**EXTRACTED RECORDS**.
Segment Open
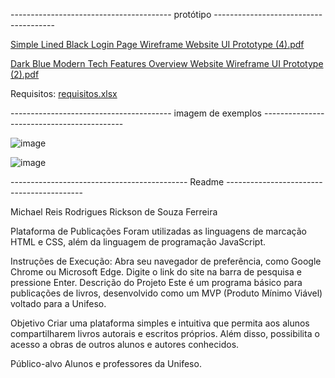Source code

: ---------------------------------------- protótipo --------------------------------------

[Simple Lined Black Login Page Wireframe Website UI Prototype (4).pdf](https://github.com/user-attachments/files/16059734/Simple.Lined.Black.Login.Page.Wireframe.Website.UI.Prototype.4.pdf)

[Dark Blue Modern Tech Features Overview Website Wireframe UI Prototype (2).pdf](https://github.com/user-attachments/files/16059730/Dark.Blue.Modern.Tech.Features.Overview.Website.Wireframe.UI.Prototype.2.pdf)


Requisitos: [requisitos.xlsx](https://github.com/user-attachments/files/16059688/requisitos.xlsx)

---------------------------------------- imagem de exemplos -------------------------------------------

![image](https://github.com/rickson2002/trabalho-unifeso/assets/112441890/8ea70a70-f2c9-4626-9d28-75bd1030321c)

![image](https://github.com/rickson2002/trabalho-unifeso/assets/112441890/d9e0ac31-2450-4dd0-b282-a5c715964c45)



-------------------------------------------- Readme ------------------------------------------

Michael Reis Rodrigues
Rickson de Souza Ferreira


Plataforma de Publicações
Foram utilizadas as linguagens de marcação HTML e CSS, além da linguagem de programação JavaScript.

Instruções de Execução:
Abra seu navegador de preferência, como Google Chrome ou Microsoft Edge.
Digite o link do site na barra de pesquisa e pressione Enter.
Descrição do Projeto
Este é um programa básico para publicações de livros, desenvolvido como um MVP (Produto Mínimo Viável) voltado para a Unifeso.

Objetivo
Criar uma plataforma simples e intuitiva que permita aos alunos compartilharem livros autorais e escritos próprios. Além disso, possibilita o acesso a obras de outros alunos e autores conhecidos.

Público-alvo
Alunos e professores da Unifeso.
Segment Closed
**YOUR GOAL**. Output must match the lines from the start of the records above through the line that contains "---------------------------------------- imagem de", exactly and with every picture removed.

**EXERCISE RESULT**.
Source code

: ---------------------------------------- protótipo --------------------------------------

[Simple Lined Black Login Page Wireframe Website UI Prototype (4).pdf](https://github.com/user-attachments/files/16059734/Simple.Lined.Black.Login.Page.Wireframe.Website.UI.Prototype.4.pdf)

[Dark Blue Modern Tech Features Overview Website Wireframe UI Prototype (2).pdf](https://github.com/user-attachments/files/16059730/Dark.Blue.Modern.Tech.Features.Overview.Website.Wireframe.UI.Prototype.2.pdf)


Requisitos: [requisitos.xlsx](https://github.com/user-attachments/files/16059688/requisitos.xlsx)

---------------------------------------- imagem de exemplos -------------------------------------------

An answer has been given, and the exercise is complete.